▸ **REQUIRED ACTION**:
Line count for the string "mbox": state how many lines in the records below hold it, giving only the number.

----- EXTRACTED MATERIAL

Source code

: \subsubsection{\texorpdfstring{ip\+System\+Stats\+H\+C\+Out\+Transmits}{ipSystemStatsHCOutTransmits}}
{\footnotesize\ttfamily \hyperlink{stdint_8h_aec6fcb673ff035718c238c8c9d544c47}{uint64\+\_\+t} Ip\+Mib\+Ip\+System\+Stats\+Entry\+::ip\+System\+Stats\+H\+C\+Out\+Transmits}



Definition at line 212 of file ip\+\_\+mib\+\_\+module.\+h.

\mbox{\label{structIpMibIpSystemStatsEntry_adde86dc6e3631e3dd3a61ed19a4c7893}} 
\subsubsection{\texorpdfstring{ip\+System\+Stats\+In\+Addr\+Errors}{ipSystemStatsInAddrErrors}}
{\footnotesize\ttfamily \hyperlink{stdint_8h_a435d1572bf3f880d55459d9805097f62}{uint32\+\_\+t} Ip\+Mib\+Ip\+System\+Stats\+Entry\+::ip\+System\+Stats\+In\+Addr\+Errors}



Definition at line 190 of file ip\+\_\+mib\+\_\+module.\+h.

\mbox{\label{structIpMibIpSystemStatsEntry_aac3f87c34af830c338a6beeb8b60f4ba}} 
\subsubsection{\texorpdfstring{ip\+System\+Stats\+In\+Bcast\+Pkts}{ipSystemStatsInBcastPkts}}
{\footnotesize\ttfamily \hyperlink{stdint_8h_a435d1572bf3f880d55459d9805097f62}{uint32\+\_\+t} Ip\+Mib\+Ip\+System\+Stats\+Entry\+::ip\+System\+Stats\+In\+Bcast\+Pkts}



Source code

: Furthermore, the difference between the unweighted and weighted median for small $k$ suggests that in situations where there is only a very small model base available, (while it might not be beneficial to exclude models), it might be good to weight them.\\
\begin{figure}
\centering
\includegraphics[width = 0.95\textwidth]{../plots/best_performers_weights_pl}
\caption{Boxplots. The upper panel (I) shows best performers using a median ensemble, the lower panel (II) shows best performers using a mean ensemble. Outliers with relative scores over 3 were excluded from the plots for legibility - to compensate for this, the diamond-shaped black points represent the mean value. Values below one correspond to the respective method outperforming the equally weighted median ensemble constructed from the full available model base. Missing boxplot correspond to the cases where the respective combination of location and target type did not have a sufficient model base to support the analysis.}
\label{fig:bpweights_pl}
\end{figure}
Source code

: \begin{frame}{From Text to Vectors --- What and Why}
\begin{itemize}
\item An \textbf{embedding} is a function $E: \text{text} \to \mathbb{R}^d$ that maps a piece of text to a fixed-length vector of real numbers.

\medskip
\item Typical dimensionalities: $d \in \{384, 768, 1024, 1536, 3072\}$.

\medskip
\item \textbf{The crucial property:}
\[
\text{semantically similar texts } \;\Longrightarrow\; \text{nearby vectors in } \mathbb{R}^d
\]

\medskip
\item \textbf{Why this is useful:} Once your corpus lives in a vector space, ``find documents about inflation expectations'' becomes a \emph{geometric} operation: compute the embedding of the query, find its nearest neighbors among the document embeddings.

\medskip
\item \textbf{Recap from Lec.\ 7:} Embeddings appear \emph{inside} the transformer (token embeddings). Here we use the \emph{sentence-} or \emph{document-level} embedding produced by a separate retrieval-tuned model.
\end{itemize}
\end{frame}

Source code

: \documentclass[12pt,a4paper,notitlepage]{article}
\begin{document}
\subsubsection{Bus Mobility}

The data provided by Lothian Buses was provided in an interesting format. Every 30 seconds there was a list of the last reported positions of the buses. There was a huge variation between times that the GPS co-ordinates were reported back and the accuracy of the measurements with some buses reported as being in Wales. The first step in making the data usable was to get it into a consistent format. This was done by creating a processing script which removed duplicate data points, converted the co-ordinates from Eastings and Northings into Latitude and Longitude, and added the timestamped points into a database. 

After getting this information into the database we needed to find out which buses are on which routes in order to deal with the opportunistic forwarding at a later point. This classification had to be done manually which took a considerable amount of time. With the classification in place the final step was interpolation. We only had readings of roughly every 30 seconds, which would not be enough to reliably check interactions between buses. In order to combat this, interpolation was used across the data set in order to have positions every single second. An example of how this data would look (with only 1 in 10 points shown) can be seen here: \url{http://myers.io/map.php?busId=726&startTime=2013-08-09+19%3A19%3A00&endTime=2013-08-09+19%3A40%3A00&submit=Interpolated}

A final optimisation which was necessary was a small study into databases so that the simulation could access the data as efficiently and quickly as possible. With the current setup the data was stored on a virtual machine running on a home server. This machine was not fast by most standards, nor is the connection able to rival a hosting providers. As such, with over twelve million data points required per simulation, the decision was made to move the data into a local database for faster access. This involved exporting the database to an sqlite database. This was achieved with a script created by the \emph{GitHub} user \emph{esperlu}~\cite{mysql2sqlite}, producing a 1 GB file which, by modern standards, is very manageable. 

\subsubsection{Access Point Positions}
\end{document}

----------

▸ **RESULT OF THE TASK**:
2